■ **What is required**
Look below for the line with "your lX commands.", and from there restate every line word for word until the entries end.

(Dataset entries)
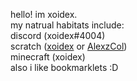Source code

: hello! im xoidex.<br/>
my natrual habitats include:<br/>
discord (xoidex#4004)<br/>
scratch (<a href="https://scratch.mit.edu/users/xoidex">xoidex</a> or <a href="https://scratch.mit.edu/users/AlexzCol">AlexzCol</a>)<br/>
minecraft (xoidex)<br/>
also i like bookmarklets :D
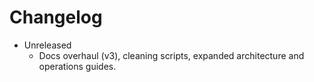 # Changelog

- Unreleased
  - Docs overhaul (v3), cleaning scripts, expanded architecture and operations guides.
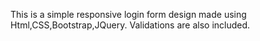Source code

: This is a simple responsive login form design made using Html,CSS,Bootstrap,JQuery.
Validations are also included.
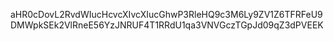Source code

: aHR0cDovL2RvdWIucHcvcXIvcXIucGhwP3RleHQ9c3M6Ly9ZV1Z6TFRFeU9DMWpkSEk2VlRneE56YzJNRUF4T1RRdU1qa3VNVGczTGpJd09qZ3dPVEEK
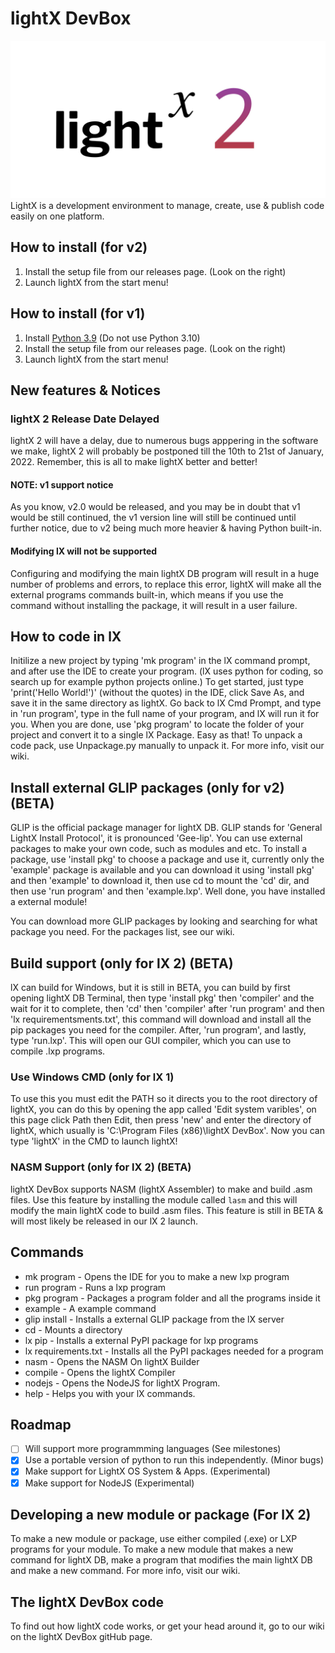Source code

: # lightX DevBox
![image](https://raw.githubusercontent.com/Lightspace-Official/lightX-DevBox/main/images/light.png)
LightX is a development environment to manage, create, use & publish code easily on one platform.
## How to install (for v2)
1. Install the setup file from our releases page. (Look on the right)
2. Launch lightX from the start menu!

## How to install (for v1)
1. Install [Python 3.9](https://www.python.org/ftp/python/3.9.7/python-3.9.7.exe) (Do not use Python 3.10)
2. Install the setup file from our releases page. (Look on the right)
3. Launch lightX from the start menu!

## New features & Notices
### lightX 2 Release Date Delayed
lightX 2 will have a delay, due to numerous bugs apppering in the software we make, lightX 2 will probably be postponed till the 10th to 21st of January, 2022. Remember, this is all to make lightX better and better!
#### NOTE: v1 support notice
As you know, v2.0 would be released, and you may be in doubt that v1 would be still continued, the v1 version line will still be continued until further notice, due to v2 being much more heavier & having Python built-in. 
#### Modifying lX will not be supported
Configuring and modifying the main lightX DB program will result in a huge number of problems and errors, to replace this error, lightX will make all the external programs commands built-in, which means if you use the command without installing the package, it will result in a user failure.
## How to code in lX
Initilize a new project by typing 'mk program' in the lX command prompt, and after use the IDE to create your program. (lX uses python for coding, so search up for example 
python projects online.) To get started, just type 'print('Hello World!')' (without the quotes) in the IDE, click Save As, and save it in the same directory as lightX. Go back to lX Cmd Prompt, and type in 'run program', type in the full name of your program, and lX will run it for you. When you are done, use 'pkg program' to locate the folder of your project and convert it to a single lX Package. Easy as that! To unpack a code pack, use Unpackage.py manually to unpack it. For more info, visit our wiki.

## Install external GLIP packages (only for v2) (BETA)
GLIP is the official package manager for lightX DB. GLIP stands for 'General LightX Install Protocol', it is pronounced 'Gee-lip'. You can use external packages to make your own code, such as modules and etc. To install a package, use 'install pkg' to choose a package and use it, currently only the 'example' package is available and you can download it using 'install pkg' and then 'example' to download it, then use cd to mount the 'cd' dir, and then use 'run program' and then 'example.lxp'. Well done, you have installed a external module! <br>

You can download more GLIP packages by looking and searching for what package you need. For the packages list, see our wiki.

## Build support (only for lX 2) (BETA)
lX can build for Windows, but it is still in BETA, you can build by first opening lightX DB Terminal, then type 'install pkg' then 'compiler' and the wait for it to complete, then 'cd' then 'compiler' after 'run program' and then 'lx requirementsments.txt', this command will download and install all the pip packages you need for the compiler. After, 'run program', and lastly, type 'run.lxp'. This will open our GUI compiler, which you can use to compile .lxp programs.

### Use Windows CMD (only for lX 1)
To use this you must edit the PATH so it directs you to the root directory of lightX, you can do this by opening the app called 'Edit system varibles', on this page click Path then Edit, then press 'new' and enter the directory of lightX, which usually is 'C:\Program Files (x86)\lightX DevBox'. Now you can type 'lightX' in the CMD to launch lightX!

### NASM Support (only for lX 2) (BETA)
lightX DevBox supports NASM (lightX Assembler) to make and build .asm files. Use this feature by installing the module called `lasm` and this will modify the main lightX code to build .asm files. This feature is still in BETA & will most likely be released in our lX 2 launch.

## Commands 
* mk program - Opens the IDE for you to make a new lxp program
* run program - Runs a lxp program
* pkg program - Packages a program folder and all the programs inside it
* example - A example command
* glip install - Installs a external GLIP package from the lX server
* cd - Mounts a directory
* lx pip - Installs a external PyPI package for lxp programs
* lx requirements.txt - Installs all the PyPI packages needed for a program
* nasm - Opens the NASM On lightX Builder
* compile - Opens the lightX Compiler
* nodejs - Opens the NodeJS for lightX Program.
* help - Helps you with your lX commands. 

## Roadmap
- [ ] Will support more programmming languages (See milestones)
- [x] Use a portable version of python to run this independently. (Minor bugs)
- [x] Make support for LightX OS System & Apps. (Experimental)
- [x] Make support for NodeJS (Experimental)

## Developing a new module or package (For lX 2)
To make a new module or package, use either compiled (.exe) or LXP programs for your module. To make a new module that makes a new command for lightX DB, make a program that modifies the main lightX DB and make a new command. For more info, visit our wiki. 

## The lightX DevBox code
To find out how lightX code works, or get your head around it, go to our wiki on the lightX DevBox gitHub page.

■ **Task output**
* help - Helps you with your lX commands. 

## Roadmap
- [ ] Will support more programmming languages (See milestones)
- [x] Use a portable version of python to run this independently. (Minor bugs)
- [x] Make support for LightX OS System & Apps. (Experimental)
- [x] Make support for NodeJS (Experimental)

## Developing a new module or package (For lX 2)
To make a new module or package, use either compiled (.exe) or LXP programs for your module. To make a new module that makes a new command for lightX DB, make a program that modifies the main lightX DB and make a new command. For more info, visit our wiki. 

## The lightX DevBox code
To find out how lightX code works, or get your head around it, go to our wiki on the lightX DevBox gitHub page.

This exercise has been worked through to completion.